----- Exercise material -----
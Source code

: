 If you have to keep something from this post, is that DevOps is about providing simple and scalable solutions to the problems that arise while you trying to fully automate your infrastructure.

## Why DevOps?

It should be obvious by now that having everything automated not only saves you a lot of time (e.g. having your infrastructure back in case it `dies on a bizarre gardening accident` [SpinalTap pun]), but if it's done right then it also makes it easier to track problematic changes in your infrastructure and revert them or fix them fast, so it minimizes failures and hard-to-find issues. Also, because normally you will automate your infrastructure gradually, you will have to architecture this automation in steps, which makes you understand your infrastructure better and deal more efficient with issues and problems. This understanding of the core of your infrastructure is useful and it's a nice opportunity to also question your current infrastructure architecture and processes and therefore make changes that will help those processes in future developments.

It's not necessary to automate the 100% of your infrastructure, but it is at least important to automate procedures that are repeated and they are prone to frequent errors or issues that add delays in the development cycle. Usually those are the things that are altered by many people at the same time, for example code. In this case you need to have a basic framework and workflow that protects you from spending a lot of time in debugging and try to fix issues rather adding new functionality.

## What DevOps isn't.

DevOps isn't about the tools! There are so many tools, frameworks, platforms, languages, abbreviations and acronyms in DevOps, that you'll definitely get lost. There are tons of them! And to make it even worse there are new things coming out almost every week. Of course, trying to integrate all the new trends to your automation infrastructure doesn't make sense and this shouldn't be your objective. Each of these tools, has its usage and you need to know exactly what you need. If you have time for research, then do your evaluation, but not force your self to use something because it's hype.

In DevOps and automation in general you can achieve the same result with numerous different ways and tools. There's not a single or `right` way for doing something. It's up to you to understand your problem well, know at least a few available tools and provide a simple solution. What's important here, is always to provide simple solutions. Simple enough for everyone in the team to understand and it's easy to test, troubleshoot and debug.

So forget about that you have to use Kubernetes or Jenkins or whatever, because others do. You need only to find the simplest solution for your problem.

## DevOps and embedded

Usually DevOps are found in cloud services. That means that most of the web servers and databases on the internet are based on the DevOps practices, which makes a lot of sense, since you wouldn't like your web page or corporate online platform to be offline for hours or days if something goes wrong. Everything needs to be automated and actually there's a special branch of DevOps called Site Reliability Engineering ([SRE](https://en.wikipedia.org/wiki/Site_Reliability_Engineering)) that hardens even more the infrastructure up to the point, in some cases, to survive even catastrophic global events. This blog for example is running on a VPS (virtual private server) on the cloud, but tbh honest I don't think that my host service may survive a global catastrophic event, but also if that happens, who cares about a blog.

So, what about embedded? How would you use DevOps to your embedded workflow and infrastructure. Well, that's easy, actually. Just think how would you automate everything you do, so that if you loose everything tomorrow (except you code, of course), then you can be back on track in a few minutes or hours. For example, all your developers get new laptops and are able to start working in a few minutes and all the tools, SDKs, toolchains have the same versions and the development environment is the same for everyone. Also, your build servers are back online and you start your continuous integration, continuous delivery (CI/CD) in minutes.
-----
== Work required ==
Could you write out exactly the lines above, starting at the first one and ending with the line that has "## Why DevOps?"?

== Exercise result ==
Source code

: If you have to keep something from this post, is that DevOps is about providing simple and scalable solutions to the problems that arise while you trying to fully automate your infrastructure.

## Why DevOps?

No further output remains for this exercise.